Excerpt from Journal:
“It seems She’s always been there. Couldn’t I see ? I had no feelings, no attraction, no knowledge about her, nothing. And this world didn’t talk to me at all, I couldn’t penetrate it.
But now ! Now is the funny thing of all. Everywhere I turn, I see Her. Everything I touch, it’s hers. There is no “escape”, it’s everywhere I look, and transforms everything. All my past references, landmarks, were they false ? She’s transforming them. My Matron Goddess seems to be living, Spirits are rushing towards me in a crowd, calling me to Her place. My pendulum was commissioned to speak and connect with my ancestors and some spirits, but now the Dead rushing through have been taking it over ; the skull, the colors (black and brown, onyx/obisidian and tiger eye) speak of their realm and of Her. A spider climbing my book and my hand, and I have that taste in my mouth, this flash of “down there”. I try to avoid it, I try not to think about it, not to project. But everywhere, they and She are everywhere…
I’ve seen Her in my mirror this morning, putting an old necklace I could not bear anymore but the colors were matching my shirt : the look of my face with the two pendants earrings, and the necklace…. Apples. I could see her, and her graps, enclosing me. Is that what I felt ? “No matter what you do, wherever you go, you’re mine”…
I think all this is beyond me, but I’m not sure what is happening yet…
And here it is happening again, I’m out for a World Tour… Initiation is so painful. And it never comes alone, its sisters are all around waiting for you.
“within the sacred arbor
the warriors of the sun
tied to the Tree of Life
until the dancing’s done”
The Sun Dance describes exactly what it is…
My friend is just so gifted at finding quotes…
“C’est la révolte même, la révolte seule qui est créatrice de lumière. Et cette lumière ne peut se connaître que par trois voies : la poésie, la liberté et l’amour[…]” – André Breton, Arcane 17
Which means if I translate into English :
It is the revolt itself, the revolt only, which creates light. And this light cannot be known but through three ways : poetry, freedom and love…

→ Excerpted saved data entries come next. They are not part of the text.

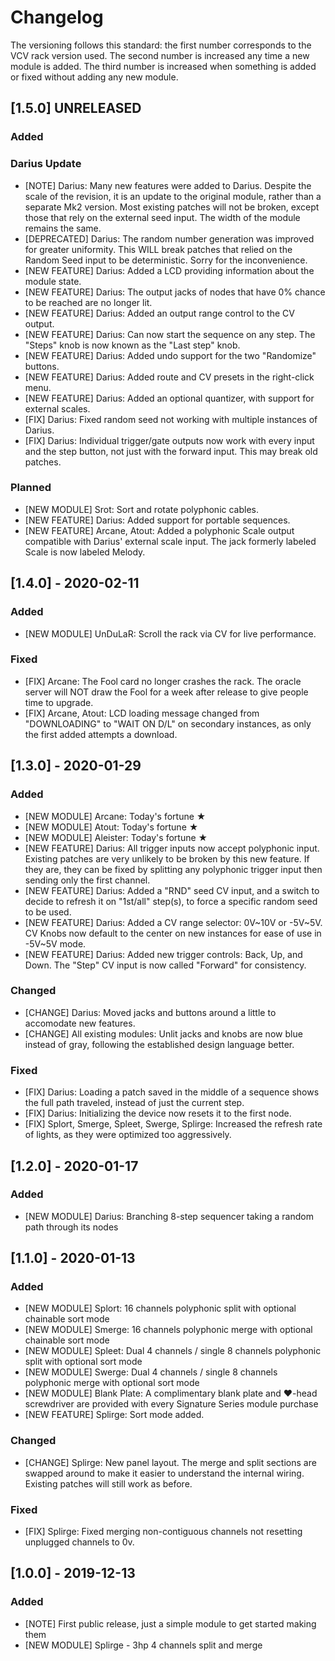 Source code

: Changelog
=========

The versioning follows this standard: the first number corresponds to the VCV rack version used. The second number is increased any time a new module is added. The third number is increased when something is added or fixed without adding any new module.

## [1.5.0] UNRELEASED

### Added

### Darius Update

- [NOTE] Darius: Many new features were added to Darius. Despite the scale of the revision, it is an update to the original module, rather than a separate Mk2 version. Most existing patches will not be broken, except those that rely on the external seed input. The width of the module remains the same.
- [DEPRECATED] Darius: The random number generation was improved for greater uniformity. This WILL break patches that relied on the Random Seed input to be deterministic. Sorry for the inconvenience.
- [NEW FEATURE] Darius: Added a LCD providing information about the module state.
- [NEW FEATURE] Darius: The output jacks of nodes that have 0% chance to be reached are no longer lit.
- [NEW FEATURE] Darius: Added an output range control to the CV output.
- [NEW FEATURE] Darius: Can now start the sequence on any step. The "Steps" knob is now known as the "Last step" knob.
- [NEW FEATURE] Darius: Added undo support for the two "Randomize" buttons.
- [NEW FEATURE] Darius: Added route and CV presets in the right-click menu.
- [NEW FEATURE] Darius: Added an optional quantizer, with support for external scales.
- [FIX] Darius: Fixed random seed not working with multiple instances of Darius.
- [FIX] Darius: Individual trigger/gate outputs now work with every input and the step button, not just with the forward input. This may break old patches.

### Planned

- [NEW MODULE] Srot: Sort and rotate polyphonic cables.
- [NEW FEATURE] Darius: Added support for portable sequences.
- [NEW FEATURE] Arcane, Atout: Added a polyphonic Scale output compatible with Darius' external scale input. The jack formerly labeled Scale is now labeled Melody. 




## [1.4.0] - 2020-02-11

### Added

- [NEW MODULE] UnDuLaR: Scroll the rack via CV for live performance.

### Fixed

- [FIX] Arcane: The Fool card no longer crashes the rack. The oracle server will NOT draw the Fool for a week after release to give people time to upgrade.
- [FIX] Arcane, Atout: LCD loading message changed from "DOWNLOADING" to "WAIT ON D/L" on secondary instances, as only the first added attempts a download. 




## [1.3.0] - 2020-01-29

### Added

- [NEW MODULE] Arcane: Today's fortune ★
- [NEW MODULE] Atout: Today's fortune ★
- [NEW MODULE] Aleister: Today's fortune ★
- [NEW FEATURE] Darius: All trigger inputs now accept polyphonic input. Existing patches are very unlikely to be broken by this new feature. If they are, they can be fixed by splitting any polyphonic trigger input then sending only the first channel.
- [NEW FEATURE] Darius: Added a "RND" seed CV input, and a switch to decide to refresh it on "1st/all" step(s), to force a specific random seed to be used.
- [NEW FEATURE] Darius: Added a CV range selector: 0V~10V or -5V~5V. CV Knobs now default to the center on new instances for ease of use in -5V~5V mode.
- [NEW FEATURE] Darius: Added new trigger controls: Back, Up, and Down. The "Step" CV input is now called "Forward" for consistency.

### Changed

- [CHANGE] Darius: Moved jacks and buttons around a little to accomodate new features.
- [CHANGE] All existing modules: Unlit jacks and knobs are now blue instead of gray, following the established design language better.

### Fixed

- [FIX] Darius: Loading a patch saved in the middle of a sequence shows the full path traveled, instead of just the current step.
- [FIX] Darius: Initializing the device now resets it to the first node.
- [FIX] Splort, Smerge, Spleet, Swerge, Splirge: Increased the refresh rate of lights, as they were optimized too aggressively.




## [1.2.0] - 2020-01-17

### Added

- [NEW MODULE] Darius: Branching 8-step sequencer taking a random path through its nodes




## [1.1.0] - 2020-01-13

### Added

- [NEW MODULE] Splort: 16 channels polyphonic split with optional chainable sort mode
- [NEW MODULE] Smerge: 16 channels polyphonic merge with optional chainable sort mode
- [NEW MODULE] Spleet: Dual 4 channels / single 8 channels polyphonic split with optional sort mode
- [NEW MODULE] Swerge: Dual 4 channels / single 8 channels polyphonic merge with optional sort mode
- [NEW MODULE] Blank Plate: A complimentary blank plate and ♥-head screwdriver are provided with every Signature Series module purchase
- [NEW FEATURE] Splirge: Sort mode added.

### Changed

- [CHANGE] Splirge: New panel layout. The merge and split sections are swapped around to make it easier to understand the internal wiring. Existing patches will still work as before. 

### Fixed

- [FIX] Splirge: Fixed merging non-contiguous channels not resetting unplugged channels to 0v.




## [1.0.0] - 2019-12-13

### Added

- [NOTE] First public release, just a simple module to get started making them
- [NEW MODULE] Splirge - 3hp 4 channels split and merge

I just come here to drop by a word and salute my distant friends that will smile at this short meditation.
I think I’m just becoming completely obsessed. As some know, I’m a researcher in English literature. Two years ago I worked on ultra contemporary US literature and yet my whole dissertation was based on greek theater and tragedy. My focus is on the weird notion of “voice” in written texts, and I keep coming back to the Greeks. It’s haunting me. The year is going to start in october but I have to start working now because I’ll be away, and I’ve been back to the dear Virginia Woolf. I’ve chosen to work on the great but painful The Waves, and I’ve starting reading and thinking again… What is her theory about voices ? This book is such a symphony, what purpose do voices serve ? I’m reading a short introduction in my book which sums up her theory about identity, the ambiguity of being both changing and continuons, the multiple facets of personality… and now all I can think is my previous dissertation again ! Dionysos, greek theater, the chorus of voices, the masks… I took back my notes from yesterday and it’s all about mascarade, Harlequin and Columbine, mascarade vs symphony… and death. And my fucking initiation, and orphism : self and false self, masks, death and rebirth… Gosh, The Waves is about the taboo of someone’s death after all, and a sort of funeral hymn that the characters’ voices build.
What the hell ? Well, I need to check if it’s been already written, her link to the antique sources, because there is just too much written about her work. But if I can’t think of anything else when I study those themes, why fight ? After all, that would be funny if I have to explain my teachers that Harlequin is actually an old pagan figures of the Underworld, that it is linked to Dionysos and initiation, that theater and mascarades are about the Self and … and … and….
Still a lesson that is hard to learn, as I was discussing with Sannion.
Accepting my weirdness, my anger, my numerous facets, my solitary status, prefering spirits to humans, knowing better how they work than humans, my Sight, … It’s hard. Because my mind was born in a world that shuts all this down. And this morning I found this article that was a huge comfort and/or encouragement for me :
The different things I am interested in don’t seem to mix, but they are all a part of the same path because they all come from me. Those facets are all part of one diamond. My job in it is to accept who I am, love that person with all of her strangeness, challenges, and loveliness. This is who Spirit built me to be.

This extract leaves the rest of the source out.